Baer Matt 4
Research Summary
AI-generated summary
Stitch Fix (SFIX) CEO Matt Baer Exercises Awards; Shares Withheld
What Happened
- Matt Baer, CEO of Stitch Fix (SFIX), converted/exercised derivative awards into common stock on June 17, 2026. The Form 4 reports 61,454 shares acquired via exercise/conversion and a related entry showing 61,454 derivative shares reported at $0. To satisfy tax withholding, the company withheld 107,594 shares at $4.16 each, valued at $447,591. These were tax-withholding dispositions, not open-market sales.
Key Details
- Transaction date: June 17, 2026; Form 4 filed June 22, 2026 (filed after the standard 2-business-day window).
- Reported entries and codes: M = exercise/conversion of derivative (61,454 shares acquired; additional M entry shows 61,454 shares at $0), F = shares withheld to satisfy tax withholding (107,594 shares disposed at $4.16, proceeds $447,591).
- Shares owned after the transactions: not specified in the provided filing excerpt.
- Relevant footnotes:
- F1: Each Performance Stock Unit (PSU) converts to one share of Class A common stock.
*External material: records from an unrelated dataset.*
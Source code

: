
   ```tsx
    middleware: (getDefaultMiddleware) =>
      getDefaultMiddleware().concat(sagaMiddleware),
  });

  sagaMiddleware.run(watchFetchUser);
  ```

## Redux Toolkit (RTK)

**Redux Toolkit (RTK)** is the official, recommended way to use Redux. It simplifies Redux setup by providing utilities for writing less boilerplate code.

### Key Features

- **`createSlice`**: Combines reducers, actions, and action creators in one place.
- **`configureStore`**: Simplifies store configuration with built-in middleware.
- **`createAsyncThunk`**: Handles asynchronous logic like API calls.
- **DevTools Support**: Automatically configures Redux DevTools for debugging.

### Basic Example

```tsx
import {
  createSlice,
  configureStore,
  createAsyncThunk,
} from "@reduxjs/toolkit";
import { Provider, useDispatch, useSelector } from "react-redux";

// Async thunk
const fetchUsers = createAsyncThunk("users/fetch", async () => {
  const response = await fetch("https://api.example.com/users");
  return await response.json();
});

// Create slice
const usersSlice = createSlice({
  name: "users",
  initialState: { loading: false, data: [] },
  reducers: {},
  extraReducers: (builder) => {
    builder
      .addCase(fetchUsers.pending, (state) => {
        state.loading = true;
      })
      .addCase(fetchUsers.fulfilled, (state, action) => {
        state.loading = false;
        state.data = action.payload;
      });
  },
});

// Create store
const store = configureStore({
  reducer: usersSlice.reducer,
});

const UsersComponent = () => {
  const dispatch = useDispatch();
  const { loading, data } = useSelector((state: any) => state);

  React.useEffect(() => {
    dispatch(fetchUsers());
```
- F2: Withheld shares represent shares retained by the company to cover tax obligations on vesting restricted stock units (RSUs).
- F3: PSU performance condition was achieved; vesting schedule noted (5/12 vested Dec 17, 2025; remaining vest in 1/12 quarterly installments over seven quarters).
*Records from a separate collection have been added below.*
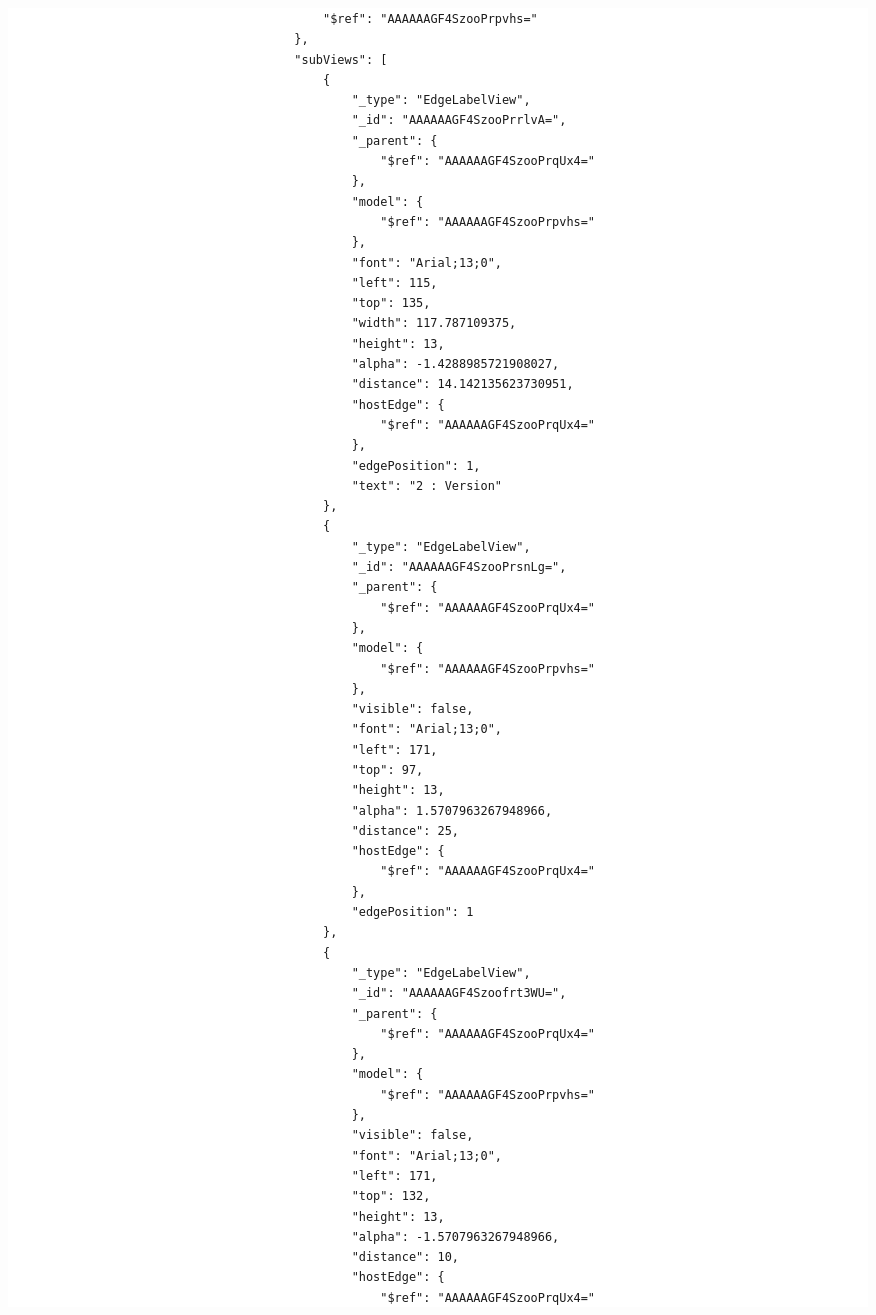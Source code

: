 												"$ref": "AAAAAAGF4SzooPrpvhs="
											},
											"subViews": [
												{
													"_type": "EdgeLabelView",
													"_id": "AAAAAAGF4SzooPrrlvA=",
													"_parent": {
														"$ref": "AAAAAAGF4SzooPrqUx4="
													},
													"model": {
														"$ref": "AAAAAAGF4SzooPrpvhs="
													},
													"font": "Arial;13;0",
													"left": 115,
													"top": 135,
													"width": 117.787109375,
													"height": 13,
													"alpha": -1.4288985721908027,
													"distance": 14.142135623730951,
													"hostEdge": {
														"$ref": "AAAAAAGF4SzooPrqUx4="
													},
													"edgePosition": 1,
													"text": "2 : Version"
												},
												{
													"_type": "EdgeLabelView",
													"_id": "AAAAAAGF4SzooPrsnLg=",
													"_parent": {
														"$ref": "AAAAAAGF4SzooPrqUx4="
													},
													"model": {
														"$ref": "AAAAAAGF4SzooPrpvhs="
													},
													"visible": false,
													"font": "Arial;13;0",
													"left": 171,
													"top": 97,
													"height": 13,
													"alpha": 1.5707963267948966,
													"distance": 25,
													"hostEdge": {
														"$ref": "AAAAAAGF4SzooPrqUx4="
													},
													"edgePosition": 1
												},
												{
													"_type": "EdgeLabelView",
													"_id": "AAAAAAGF4Szoofrt3WU=",
													"_parent": {
														"$ref": "AAAAAAGF4SzooPrqUx4="
													},
													"model": {
														"$ref": "AAAAAAGF4SzooPrpvhs="
													},
													"visible": false,
													"font": "Arial;13;0",
													"left": 171,
													"top": 132,
													"height": 13,
													"alpha": -1.5707963267948966,
													"distance": 10,
													"hostEdge": {
														"$ref": "AAAAAAGF4SzooPrqUx4="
- Filing timeliness: The Form 4 was filed 5 calendar days after the transaction date (appears late relative to the usual 2-business-day deadline).
Context
- This was not an open-market sale by the CEO — the larger share movement reflects conversion/vesting and company withholding to cover taxes (a routine administrative action), rather than a market-directed disposition. For derivative transactions: "M" indicates exercise/conversion of awards into shares; "F" indicates shares were surrendered/withheld to satisfy tax liabilities.